“Essentially, all models are wrong, but some are useful.”
-George E. P. Box
OK kids, gather round for a quick debunking of the usual monthly idiocy. The May Employment Situation report seems to have taken on a special urgency from the carnival barkets, testosterone-poisoned traders, and other ne’er-do-wells working their hardest to separate you from your hard earned Do-Re-Mi.
As we have discussed so very frequently, the monthly change in net jobs is the most over-emphasized, least important highly questionable data point you will find. NFP is a minor monthly rounding error a series subject to the oscillations of both the economy and the data assembly work performed by legions of BLS economists and statistical wonks. It is subject to corrections, revisions and re-benchmarking. It is produced by a model, as so astutely observed by Professor Box, that is wrong. However, it would be foolish not to recognize that the BLS model can be to the intelligent observer who understand context, quite useful.

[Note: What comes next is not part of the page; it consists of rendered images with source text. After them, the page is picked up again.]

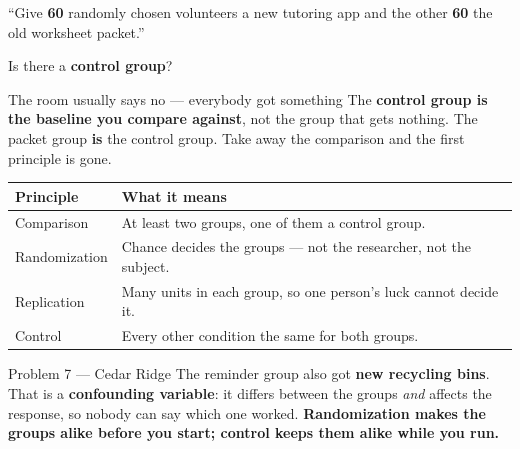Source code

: \documentclass[aspectratio=169, 11pt]{beamer}
\newcommand{\redink}[1]{{\color{redacc}\bfseries #1}}
\begin{document}
\begin{frame}[t, plain]
  \vspace{6pt}
  \begin{center}
    \begin{minipage}{0.86\textwidth}
      ``Give \textbf{60} randomly chosen volunteers a new tutoring app and the other
      \textbf{60} the old worksheet packet.''
      \vspace{6pt}
      \begin{center}\large Is there a \textbf{control group}?\end{center}
    \end{minipage}
  \end{center}
  \vspace{8pt}
  \begin{block}{The room usually says no --- everybody got something}
    The \textbf{control group is the baseline you compare against}, not the group that gets
    nothing. The packet group \redink{is} the control group. Take away the comparison and the
    first principle is gone.
  \end{block}
\end{frame}

\begin{frame}[t, plain]
  \vspace{2pt}
  \begin{center}
    \small
    \renewcommand{\arraystretch}{1.3}
    \begin{tabular}{@{} l l @{}}
    \hline
    \textbf{Principle} & \textbf{What it means} \\
    \hline
    Comparison     & At least two groups, one of them a control group. \\
    Randomization  & Chance decides the groups --- not the researcher, not the subject. \\
    Replication    & Many units in each group, so one person's luck cannot decide it. \\
    Control        & Every other condition the same for both groups. \\
    \hline
    \end{tabular}
  \end{center}
  \vspace{8pt}
  \begin{block}{Problem 7 --- Cedar Ridge}
    The reminder group also got \textbf{new recycling bins}. That is a
    \textbf{\color{cerulean}confounding variable}: it differs between the groups \emph{and}
    affects the response, so nobody can say which one worked.
    \redink{Randomization makes the groups alike before you start; control keeps them alike
    while you run.}
  \end{block}
\end{frame}
\end{document}

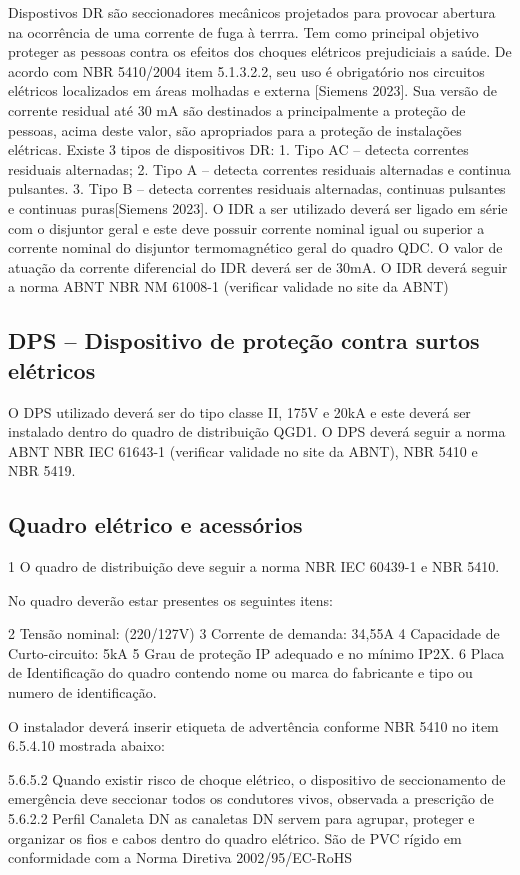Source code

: Dispostivos DR são seccionadores mecânicos projetados para provocar abertura na ocorrência de uma corrente de fuga à terrra. Tem como principal objetivo proteger as pessoas contra os efeitos dos choques elétricos prejudiciais a saúde. De acordo com NBR 5410/2004 item 5.1.3.2.2, seu uso é obrigatório nos circuitos elétricos localizados em áreas molhadas e externa [Siemens 2023].
Sua versão de corrente residual até 30 mA são destinados a principalmente a proteção de pessoas, acima deste valor, são apropriados para a proteção de instalações elétricas. Existe 3 tipos de dispositivos DR:
    1. Tipo AC – detecta correntes residuais alternadas;
    2. Tipo A – detecta correntes residuais alternadas e continua pulsantes.
    3. Tipo B – detecta correntes residuais alternadas, continuas pulsantes e continuas puras[Siemens 2023].
O IDR a ser utilizado deverá ser ligado em série com o disjuntor geral e este deve possuir corrente nominal igual ou superior a corrente nominal do disjuntor termomagnético geral do quadro QDC. O valor de atuação da corrente diferencial do IDR deverá ser de 30mA. O IDR deverá seguir a norma ABNT NBR NM 61008-1 (verificar validade no site da ABNT)
\subsection{DPS – Dispositivo de proteção contra surtos elétricos}
O DPS utilizado deverá ser do tipo classe II, 175V e 20kA e este deverá ser instalado dentro do quadro de distribuição QGD1. O DPS deverá seguir a norma ABNT NBR IEC 61643-1 (verificar validade no site da ABNT), NBR 5410 e NBR 5419.

\subsection{Quadro elétrico e acessórios}
    1 O quadro de distribuição deve seguir a norma NBR IEC 60439-1 e NBR 5410.

No quadro deverão estar presentes os seguintes itens:

    2 Tensão nominal: (220/127V)
    3 Corrente de demanda: 34,55A 
    4 Capacidade de Curto-circuito: 5kA
    5 Grau de proteção IP adequado e no mínimo IP2X.
    6 Placa de Identificação do quadro contendo nome ou marca do fabricante e tipo ou numero de identificação.

O instalador deverá inserir etiqueta de advertência conforme NBR 5410 no item 6.5.4.10 mostrada abaixo:

5.6.5.2 Quando existir risco de choque elétrico, o dispositivo de seccionamento de emergência deve seccionar todos os condutores vivos, observada a prescrição de 5.6.2.2
Perfil 
Canaleta DN
as canaletas DN servem para agrupar, proteger e organizar os fios e cabos dentro do quadro elétrico. São de PVC rígido em conformidade com a Norma Diretiva 2002/95/EC-RoHS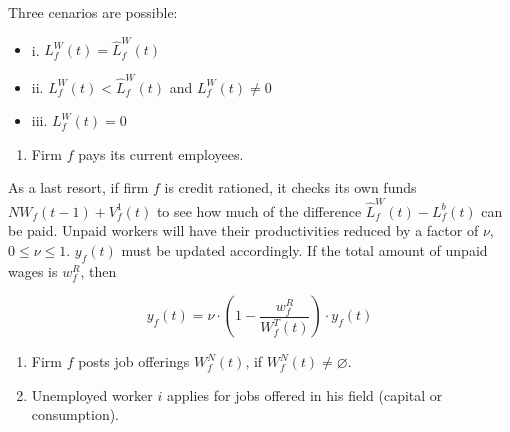 \documentclass[11pt,]{article}
\providecommand{\tightlist}{%
\setlength{\itemsep}{0pt}\setlength{\parskip}{0pt}}
\begin{document}
Three cenarios are possible:

\begin{itemize}
  \item[] i. $L_f^W(t) = \hat{L}^W_f(t)$
  
  
  \item[] ii. $L_f^W(t) < \hat{L}^W_f(t)$ and $L_f^W(t) \neq 0$
  
  
  \item[] iii. $L_f^W(t) = 0$
  
  
\end{itemize}

\begin{enumerate}
\def\labelenumi{\alph{enumi}.}
\setcounter{enumi}{4}
\tightlist
\item
  Firm \(f\) pays its current employees.
\end{enumerate}

As a last resort, if firm \(f\) is credit rationed, it checks its own
funds \(NW_f(t-1) + V^1_f(t)\) to see how much of the difference
\(\hat{L}^W_f(t) - L_f^b(t)\) can be paid. Unpaid workers will have
their productivities reduced by a factor of \(\nu\),
\(0 \leq \nu \leq 1\). \(y_f(t)\) must be updated accordingly. If the
total amount of unpaid wages is \(w^R_f\), then

\begin{equation}
  y_f(t) = \nu\cdot \left(1 - \frac{w^R_f}{W^T_f(t)}\right) \cdot y_f(t)
\end{equation}

\begin{enumerate}
\def\labelenumi{\alph{enumi}.}
\setcounter{enumi}{5}
\item
  Firm \(f\) posts job offerings \(W^N_f(t)\), if
  \(W^N_f(t) \neq \varnothing\).
\item
  Unemployed worker \(i\) applies for jobs offered in his field (capital
  or consumption).
\end{enumerate}
\end{document}
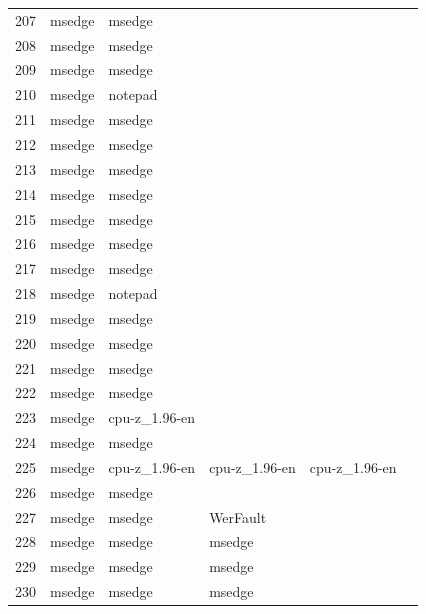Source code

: \documentclass[a4paper,twoside,12pt]{book}
\begin{document}
\begin{appendices}
\begin{table}
\begin{tabular}{llllll}
		207 &  msedge &         msedge &                &                &                \\
		208 &  msedge &         msedge &                &                &                \\
		209 &  msedge &         msedge &                &                &                \\
		210 &  msedge &        notepad &                &                &                \\
		211 &  msedge &         msedge &                &                &                \\
		212 &  msedge &         msedge &                &                &                \\
		213 &  msedge &         msedge &                &                &                \\
		214 &  msedge &         msedge &                &                &                \\
		215 &  msedge &         msedge &                &                &                \\
		216 &  msedge &         msedge &                &                &                \\
		217 &  msedge &         msedge &                &                &                \\
		218 &  msedge &        notepad &                &                &                \\
		219 &  msedge &         msedge &                &                &                \\
		220 &  msedge &         msedge &                &                &                \\
		221 &  msedge &         msedge &                &                &                \\
		222 &  msedge &         msedge &                &                &                \\
		223 &  msedge &  cpu-z\_1.96-en &                &                &                \\
		224 &  msedge &         msedge &                &                &                \\
		225 &  msedge &  cpu-z\_1.96-en &  cpu-z\_1.96-en &  cpu-z\_1.96-en &                \\
		226 &  msedge &         msedge &                &                &                \\
		227 &  msedge &         msedge &       WerFault &                &                \\
		228 &  msedge &         msedge &         msedge &                &                \\
		229 &  msedge &         msedge &         msedge &                &                \\
		230 &  msedge &         msedge &         msedge &                &                \\
		\bottomrule
	\end{tabular}		
\end{table}


\end{appendices}
\end{document}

To achieve that insight, you must acknowledge your inner cognitive idiot, which often creates huge over-emphasis on the most recent data point (“Recency effect”), despite the simple reality that this is one in an ever growing series. Your inner idiot tends to de-emphasize the longer term trend, ignore internal specifics that have often contradictory implications, while failing to understand the difference between a variation above and below trend versus actual signs of a reversal of that trend.
Many (if not most) traders may be wholly unaware of the statistical wisdom the lovely prose above contains, but rest assured that one Ben Bernanke and his deep bench of statistical wizards are not unaware. They know that anyone monthly data point does not a series make.
Those of you who are expecting a wholesale policy shift based on this (or any other) month’s NFP are deeply, disturbingly delusional. You need to put the crack pipe down, stop drinking so early in the morning, and check yourself into rehab if you harbor even the slightest illusion that QE hangs in the balance of the data released at 8:30am today.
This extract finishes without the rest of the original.